Material for the task >>
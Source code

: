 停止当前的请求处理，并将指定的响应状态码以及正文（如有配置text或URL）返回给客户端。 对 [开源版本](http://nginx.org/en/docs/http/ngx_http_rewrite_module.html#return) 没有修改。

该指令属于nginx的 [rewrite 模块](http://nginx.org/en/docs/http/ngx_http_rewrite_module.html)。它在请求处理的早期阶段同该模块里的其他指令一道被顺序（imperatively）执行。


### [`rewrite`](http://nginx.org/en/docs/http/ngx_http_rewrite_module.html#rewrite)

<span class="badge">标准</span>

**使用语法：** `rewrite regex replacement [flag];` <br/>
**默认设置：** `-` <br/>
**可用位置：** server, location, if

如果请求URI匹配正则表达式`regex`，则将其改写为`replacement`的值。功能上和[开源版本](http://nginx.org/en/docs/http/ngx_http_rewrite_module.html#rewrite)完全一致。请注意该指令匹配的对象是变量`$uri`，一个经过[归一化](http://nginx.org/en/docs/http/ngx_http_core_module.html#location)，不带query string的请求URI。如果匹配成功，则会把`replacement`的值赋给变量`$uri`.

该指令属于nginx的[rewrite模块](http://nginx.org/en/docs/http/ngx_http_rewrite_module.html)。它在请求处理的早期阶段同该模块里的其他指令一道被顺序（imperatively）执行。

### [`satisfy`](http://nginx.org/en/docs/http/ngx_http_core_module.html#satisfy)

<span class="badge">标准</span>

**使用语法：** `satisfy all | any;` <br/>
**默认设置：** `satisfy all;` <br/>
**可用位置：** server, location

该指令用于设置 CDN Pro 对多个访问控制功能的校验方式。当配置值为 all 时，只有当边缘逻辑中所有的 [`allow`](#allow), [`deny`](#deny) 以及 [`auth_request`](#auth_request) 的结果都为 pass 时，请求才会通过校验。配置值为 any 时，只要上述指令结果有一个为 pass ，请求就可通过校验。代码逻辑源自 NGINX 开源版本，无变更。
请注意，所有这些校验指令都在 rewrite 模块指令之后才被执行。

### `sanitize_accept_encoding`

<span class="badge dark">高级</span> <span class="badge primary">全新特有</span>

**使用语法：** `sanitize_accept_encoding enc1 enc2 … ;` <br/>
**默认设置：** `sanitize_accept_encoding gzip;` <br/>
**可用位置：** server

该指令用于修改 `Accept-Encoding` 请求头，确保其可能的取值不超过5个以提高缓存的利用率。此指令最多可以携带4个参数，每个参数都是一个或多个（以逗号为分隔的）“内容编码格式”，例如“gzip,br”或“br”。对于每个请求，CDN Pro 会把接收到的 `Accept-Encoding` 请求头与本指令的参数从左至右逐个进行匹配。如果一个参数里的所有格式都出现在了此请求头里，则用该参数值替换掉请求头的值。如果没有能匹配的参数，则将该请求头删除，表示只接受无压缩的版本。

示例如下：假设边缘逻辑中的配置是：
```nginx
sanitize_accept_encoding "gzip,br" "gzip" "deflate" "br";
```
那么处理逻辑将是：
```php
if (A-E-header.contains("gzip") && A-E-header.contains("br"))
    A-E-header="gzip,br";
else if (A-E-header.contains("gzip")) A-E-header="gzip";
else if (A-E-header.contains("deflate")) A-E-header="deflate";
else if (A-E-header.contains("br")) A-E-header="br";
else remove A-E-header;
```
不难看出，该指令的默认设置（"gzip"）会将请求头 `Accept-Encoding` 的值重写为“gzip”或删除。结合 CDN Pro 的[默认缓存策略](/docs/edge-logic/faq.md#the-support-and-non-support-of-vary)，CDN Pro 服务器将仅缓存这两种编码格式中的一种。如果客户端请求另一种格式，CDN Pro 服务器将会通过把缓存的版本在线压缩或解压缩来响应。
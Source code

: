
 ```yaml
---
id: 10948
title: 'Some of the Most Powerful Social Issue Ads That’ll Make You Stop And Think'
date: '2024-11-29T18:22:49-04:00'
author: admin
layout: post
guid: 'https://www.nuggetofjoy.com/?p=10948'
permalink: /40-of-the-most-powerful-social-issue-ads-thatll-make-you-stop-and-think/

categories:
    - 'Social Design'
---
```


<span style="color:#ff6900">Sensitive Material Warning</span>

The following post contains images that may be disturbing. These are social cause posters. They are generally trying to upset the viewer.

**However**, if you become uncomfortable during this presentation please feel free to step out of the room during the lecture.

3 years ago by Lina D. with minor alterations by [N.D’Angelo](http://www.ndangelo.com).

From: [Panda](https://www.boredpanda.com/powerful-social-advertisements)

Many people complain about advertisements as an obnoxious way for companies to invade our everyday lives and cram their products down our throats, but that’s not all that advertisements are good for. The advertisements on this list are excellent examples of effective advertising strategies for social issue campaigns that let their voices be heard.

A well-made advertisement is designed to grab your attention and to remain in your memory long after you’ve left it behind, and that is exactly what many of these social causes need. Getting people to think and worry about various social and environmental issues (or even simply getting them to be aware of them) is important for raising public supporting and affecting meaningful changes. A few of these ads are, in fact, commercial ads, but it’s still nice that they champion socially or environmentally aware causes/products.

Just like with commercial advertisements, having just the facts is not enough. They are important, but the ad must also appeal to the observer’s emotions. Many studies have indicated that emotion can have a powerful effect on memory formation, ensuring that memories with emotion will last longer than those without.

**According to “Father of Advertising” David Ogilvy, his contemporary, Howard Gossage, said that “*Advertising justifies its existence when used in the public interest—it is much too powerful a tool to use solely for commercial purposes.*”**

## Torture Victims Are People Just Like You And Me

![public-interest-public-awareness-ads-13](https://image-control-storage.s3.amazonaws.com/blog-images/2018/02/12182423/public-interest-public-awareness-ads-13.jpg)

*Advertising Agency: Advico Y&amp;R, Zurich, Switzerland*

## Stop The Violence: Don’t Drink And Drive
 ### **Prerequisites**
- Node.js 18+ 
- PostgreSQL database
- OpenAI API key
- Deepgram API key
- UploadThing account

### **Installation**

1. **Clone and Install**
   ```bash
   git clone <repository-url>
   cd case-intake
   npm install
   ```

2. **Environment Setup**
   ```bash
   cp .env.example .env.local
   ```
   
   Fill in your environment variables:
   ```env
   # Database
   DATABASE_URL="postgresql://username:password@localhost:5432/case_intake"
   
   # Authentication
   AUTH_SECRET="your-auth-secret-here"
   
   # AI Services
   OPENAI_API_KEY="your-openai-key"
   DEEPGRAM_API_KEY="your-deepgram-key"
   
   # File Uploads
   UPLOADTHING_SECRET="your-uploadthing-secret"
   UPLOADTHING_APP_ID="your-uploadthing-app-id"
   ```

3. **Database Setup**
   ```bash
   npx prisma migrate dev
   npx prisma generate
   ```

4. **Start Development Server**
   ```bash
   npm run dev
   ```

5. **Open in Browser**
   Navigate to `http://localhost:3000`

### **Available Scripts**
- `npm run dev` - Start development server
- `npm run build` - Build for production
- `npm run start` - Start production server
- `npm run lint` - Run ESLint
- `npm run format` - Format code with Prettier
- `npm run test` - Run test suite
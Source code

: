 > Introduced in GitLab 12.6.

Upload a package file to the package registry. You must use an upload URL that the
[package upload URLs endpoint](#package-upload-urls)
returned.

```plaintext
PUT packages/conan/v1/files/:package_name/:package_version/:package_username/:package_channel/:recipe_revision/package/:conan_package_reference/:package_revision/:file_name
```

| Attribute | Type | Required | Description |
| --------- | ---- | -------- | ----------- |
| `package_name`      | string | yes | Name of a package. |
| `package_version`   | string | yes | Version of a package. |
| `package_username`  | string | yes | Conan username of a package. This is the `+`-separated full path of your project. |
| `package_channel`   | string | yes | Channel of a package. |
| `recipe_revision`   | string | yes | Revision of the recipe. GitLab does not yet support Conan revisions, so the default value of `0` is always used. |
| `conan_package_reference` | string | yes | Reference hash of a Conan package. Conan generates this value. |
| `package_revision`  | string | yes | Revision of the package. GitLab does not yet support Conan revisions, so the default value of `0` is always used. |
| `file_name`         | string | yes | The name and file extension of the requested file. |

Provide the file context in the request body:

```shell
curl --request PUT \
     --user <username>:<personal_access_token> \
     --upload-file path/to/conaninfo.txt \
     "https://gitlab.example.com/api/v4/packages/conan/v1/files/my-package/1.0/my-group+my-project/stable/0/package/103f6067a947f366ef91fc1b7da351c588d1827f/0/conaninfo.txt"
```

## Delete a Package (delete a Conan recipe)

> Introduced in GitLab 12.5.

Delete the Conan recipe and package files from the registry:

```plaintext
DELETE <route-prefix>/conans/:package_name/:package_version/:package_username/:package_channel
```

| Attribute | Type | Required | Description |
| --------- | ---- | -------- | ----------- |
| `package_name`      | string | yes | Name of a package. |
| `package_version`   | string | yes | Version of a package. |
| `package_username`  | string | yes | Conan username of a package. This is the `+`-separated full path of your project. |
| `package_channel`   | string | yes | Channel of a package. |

Required work >>
Which lines above include the word "satisfy"? Pick them out and copy them.

Solution to the exercise >>
### [`satisfy`](http://nginx.org/en/docs/http/ngx_http_core_module.html#satisfy)
**使用语法：** `satisfy all | any;` <br/>
**默认设置：** `satisfy all;` <br/>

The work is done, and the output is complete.